Harold Harb says this? Amazing. If so, he has made a major adjustment to PMTS technique. I wonder when he made this shift.........
2. To start to transition, needs to unbalance himself against centripetal force so centrifugal force wins and pulls him across the skis and into the new turn.
3. Says there's a few different ways to do this - he says he does it by pressing on the short inside leg to raise the CoM to start the transition.
4. He then softens and shortens the old outside leg to stop the CoM having to rise into a high position as that will take longer for it to cross the skis and get on to the new edges. (At this point he's still on the old outside BTE.)....

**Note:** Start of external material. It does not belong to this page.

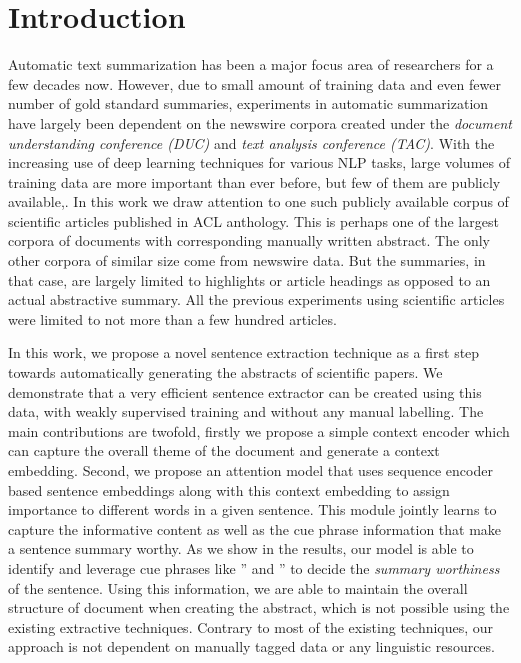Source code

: \section{Introduction}

Automatic text summarization has been a major focus area of researchers for a few decades now. However, due to small amount of training data and even fewer number of gold standard summaries, experiments in automatic summarization have largely been dependent on the newswire corpora created under the \emph{document understanding conference (DUC)} and \emph{text analysis conference (TAC)}. With the increasing use of deep learning techniques for various NLP tasks, large volumes of training data are more important than ever before, but few of them are publicly available\cite{rush2015neural},\cite{filippova2015sentence}. In this work we draw attention to one such publicly available corpus of scientific articles published in ACL anthology. This is perhaps one of the largest corpora of documents with corresponding manually written abstract. The only other corpora of similar size come from newswire data. But the summaries, in that case, are largely limited to highlights or article headings as opposed to an actual abstractive summary. All the previous experiments using scientific articles were limited to not more than a few hundred articles\cite{abu2011coherent}. 

In this work, we propose a novel sentence extraction technique as a first step towards automatically generating the abstracts of scientific papers. We demonstrate that a very efficient sentence extractor can be created using this data, with weakly supervised training and without any manual labelling. The main contributions are twofold, firstly we propose a simple context encoder which can capture the overall theme of the document and generate a context embedding. Second, we propose an attention model that uses sequence encoder based sentence embeddings along with this context embedding to assign importance to different words in a given sentence. This module jointly learns to capture the informative content as well as the cue phrase information that make a sentence summary worthy. As we show in the results, our model is able to identify and leverage cue phrases like '' and '' to decide the \emph{summary worthiness} of the sentence. Using this information, we are able to maintain the overall structure of document when creating the abstract, which is not possible using the existing extractive techniques. Contrary to most of the existing techniques, our approach is not dependent on manually tagged data or any linguistic resources.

He has always been absolutely set against new outside leg extension at initiation. It's the forbidden movement. PSIA, on the other hand, for years promoted "extend to release." When I took my LII skiing exam success depended on the skier lengthening the new outside ski to lift the CoM up and over the skis. This has been the major recognizable difference between PMTS and all other teaching systems, and HH has made a very big deal of it when criticizing them. PSIA has made the shift as well, but PSIA teaching has not been as insistent on a single way to initiate turns as HH has, at least not while I've been instructing.
HH definitely started talking about lifting the new inside ski with the tip higher than the tail after watching WC racers do it. I remember when he first posted about that. That too was a major shift in PMTS. Lifting the tail of the new inside ski had been a major piece of PMTS orthodoxy.